RECORD EXCERPTS section start
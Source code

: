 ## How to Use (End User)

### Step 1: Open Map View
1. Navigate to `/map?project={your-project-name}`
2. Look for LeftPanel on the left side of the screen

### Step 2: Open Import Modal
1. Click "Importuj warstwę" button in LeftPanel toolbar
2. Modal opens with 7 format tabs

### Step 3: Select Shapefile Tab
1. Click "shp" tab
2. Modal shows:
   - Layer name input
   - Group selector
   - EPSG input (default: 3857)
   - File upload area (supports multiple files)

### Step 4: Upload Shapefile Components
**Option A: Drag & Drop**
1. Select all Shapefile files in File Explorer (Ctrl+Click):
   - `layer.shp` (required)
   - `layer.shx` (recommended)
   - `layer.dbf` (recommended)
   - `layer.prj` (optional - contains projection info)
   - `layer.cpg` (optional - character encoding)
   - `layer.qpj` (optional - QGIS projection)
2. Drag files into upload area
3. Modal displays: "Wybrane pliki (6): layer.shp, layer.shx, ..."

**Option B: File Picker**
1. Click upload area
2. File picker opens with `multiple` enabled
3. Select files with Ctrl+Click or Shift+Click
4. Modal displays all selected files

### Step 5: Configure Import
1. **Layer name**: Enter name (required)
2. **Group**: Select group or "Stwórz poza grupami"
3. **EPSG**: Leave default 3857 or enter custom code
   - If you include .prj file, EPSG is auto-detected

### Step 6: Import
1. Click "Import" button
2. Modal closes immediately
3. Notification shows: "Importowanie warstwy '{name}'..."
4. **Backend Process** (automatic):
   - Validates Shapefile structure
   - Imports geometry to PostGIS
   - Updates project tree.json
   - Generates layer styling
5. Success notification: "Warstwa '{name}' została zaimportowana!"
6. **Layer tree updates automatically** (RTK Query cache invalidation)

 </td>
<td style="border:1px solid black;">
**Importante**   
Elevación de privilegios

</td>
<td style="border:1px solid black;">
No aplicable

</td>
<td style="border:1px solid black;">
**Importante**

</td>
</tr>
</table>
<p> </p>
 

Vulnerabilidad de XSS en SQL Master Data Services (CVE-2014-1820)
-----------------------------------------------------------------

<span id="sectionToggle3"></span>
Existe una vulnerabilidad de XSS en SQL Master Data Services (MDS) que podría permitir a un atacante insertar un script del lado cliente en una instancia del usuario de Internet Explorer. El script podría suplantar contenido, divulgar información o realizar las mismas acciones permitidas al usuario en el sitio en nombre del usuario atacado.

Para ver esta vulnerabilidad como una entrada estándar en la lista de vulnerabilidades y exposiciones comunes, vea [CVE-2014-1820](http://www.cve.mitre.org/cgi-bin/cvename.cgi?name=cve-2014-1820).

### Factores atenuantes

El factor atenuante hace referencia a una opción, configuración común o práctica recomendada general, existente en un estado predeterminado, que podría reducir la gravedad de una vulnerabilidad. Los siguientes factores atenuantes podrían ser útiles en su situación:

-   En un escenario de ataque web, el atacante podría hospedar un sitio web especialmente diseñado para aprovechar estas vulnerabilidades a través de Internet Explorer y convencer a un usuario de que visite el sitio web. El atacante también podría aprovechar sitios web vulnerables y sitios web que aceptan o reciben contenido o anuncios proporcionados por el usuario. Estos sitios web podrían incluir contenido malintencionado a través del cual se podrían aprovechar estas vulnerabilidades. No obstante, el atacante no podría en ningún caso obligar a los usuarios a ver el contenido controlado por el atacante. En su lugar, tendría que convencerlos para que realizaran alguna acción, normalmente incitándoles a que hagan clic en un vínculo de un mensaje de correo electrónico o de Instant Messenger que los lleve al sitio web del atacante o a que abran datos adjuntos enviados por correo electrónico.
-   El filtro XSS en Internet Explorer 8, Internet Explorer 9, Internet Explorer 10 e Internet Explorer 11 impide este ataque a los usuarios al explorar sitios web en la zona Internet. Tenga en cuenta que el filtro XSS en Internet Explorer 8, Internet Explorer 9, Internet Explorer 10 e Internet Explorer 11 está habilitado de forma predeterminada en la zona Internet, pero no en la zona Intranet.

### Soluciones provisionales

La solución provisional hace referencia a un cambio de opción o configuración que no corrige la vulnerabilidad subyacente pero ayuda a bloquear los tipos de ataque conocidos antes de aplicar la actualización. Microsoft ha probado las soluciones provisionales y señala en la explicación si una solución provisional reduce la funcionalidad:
RECORD EXCERPTS section end
From the data above, copy each line exactly.

* YOUR SOLUTION:
Source code

: ## How to Use (End User)

### Step 1: Open Map View
1. Navigate to `/map?project={your-project-name}`
2. Look for LeftPanel on the left side of the screen

### Step 2: Open Import Modal
1. Click "Importuj warstwę" button in LeftPanel toolbar
2. Modal opens with 7 format tabs

### Step 3: Select Shapefile Tab
1. Click "shp" tab
2. Modal shows:
   - Layer name input
   - Group selector
   - EPSG input (default: 3857)
   - File upload area (supports multiple files)

### Step 4: Upload Shapefile Components
**Option A: Drag & Drop**
1. Select all Shapefile files in File Explorer (Ctrl+Click):
   - `layer.shp` (required)
   - `layer.shx` (recommended)
   - `layer.dbf` (recommended)
   - `layer.prj` (optional - contains projection info)
   - `layer.cpg` (optional - character encoding)
   - `layer.qpj` (optional - QGIS projection)
2. Drag files into upload area
3. Modal displays: "Wybrane pliki (6): layer.shp, layer.shx, ..."

**Option B: File Picker**
1. Click upload area
2. File picker opens with `multiple` enabled
3. Select files with Ctrl+Click or Shift+Click
4. Modal displays all selected files

### Step 5: Configure Import
1. **Layer name**: Enter name (required)
2. **Group**: Select group or "Stwórz poza grupami"
3. **EPSG**: Leave default 3857 or enter custom code
   - If you include .prj file, EPSG is auto-detected

### Step 6: Import
1. Click "Import" button
2. Modal closes immediately
3. Notification shows: "Importowanie warstwy '{name}'..."
4. **Backend Process** (automatic):
   - Validates Shapefile structure
   - Imports geometry to PostGIS
   - Updates project tree.json
   - Generates layer styling
5. Success notification: "Warstwa '{name}' została zaimportowana!"
6. **Layer tree updates automatically** (RTK Query cache invalidation)

 </td>
<td style="border:1px solid black;">
**Importante**   
Elevación de privilegios

</td>
<td style="border:1px solid black;">
No aplicable

</td>
<td style="border:1px solid black;">
**Importante**

</td>
</tr>
</table>
<p> </p>
 

Vulnerabilidad de XSS en SQL Master Data Services (CVE-2014-1820)
-----------------------------------------------------------------

<span id="sectionToggle3"></span>
Existe una vulnerabilidad de XSS en SQL Master Data Services (MDS) que podría permitir a un atacante insertar un script del lado cliente en una instancia del usuario de Internet Explorer. El script podría suplantar contenido, divulgar información o realizar las mismas acciones permitidas al usuario en el sitio en nombre del usuario atacado.

Para ver esta vulnerabilidad como una entrada estándar en la lista de vulnerabilidades y exposiciones comunes, vea [CVE-2014-1820](http://www.cve.mitre.org/cgi-bin/cvename.cgi?name=cve-2014-1820).

### Factores atenuantes

El factor atenuante hace referencia a una opción, configuración común o práctica recomendada general, existente en un estado predeterminado, que podría reducir la gravedad de una vulnerabilidad. Los siguientes factores atenuantes podrían ser útiles en su situación:

-   En un escenario de ataque web, el atacante podría hospedar un sitio web especialmente diseñado para aprovechar estas vulnerabilidades a través de Internet Explorer y convencer a un usuario de que visite el sitio web. El atacante también podría aprovechar sitios web vulnerables y sitios web que aceptan o reciben contenido o anuncios proporcionados por el usuario. Estos sitios web podrían incluir contenido malintencionado a través del cual se podrían aprovechar estas vulnerabilidades. No obstante, el atacante no podría en ningún caso obligar a los usuarios a ver el contenido controlado por el atacante. En su lugar, tendría que convencerlos para que realizaran alguna acción, normalmente incitándoles a que hagan clic en un vínculo de un mensaje de correo electrónico o de Instant Messenger que los lleve al sitio web del atacante o a que abran datos adjuntos enviados por correo electrónico.
-   El filtro XSS en Internet Explorer 8, Internet Explorer 9, Internet Explorer 10 e Internet Explorer 11 impide este ataque a los usuarios al explorar sitios web en la zona Internet. Tenga en cuenta que el filtro XSS en Internet Explorer 8, Internet Explorer 9, Internet Explorer 10 e Internet Explorer 11 está habilitado de forma predeterminada en la zona Internet, pero no en la zona Intranet.

### Soluciones provisionales

La solución provisional hace referencia a un cambio de opción o configuración que no corrige la vulnerabilidad subyacente pero ayuda a bloquear los tipos de ataque conocidos antes de aplicar la actualización. Microsoft ha probado las soluciones provisionales y señala en la explicación si una solución provisional reduce la funcionalidad:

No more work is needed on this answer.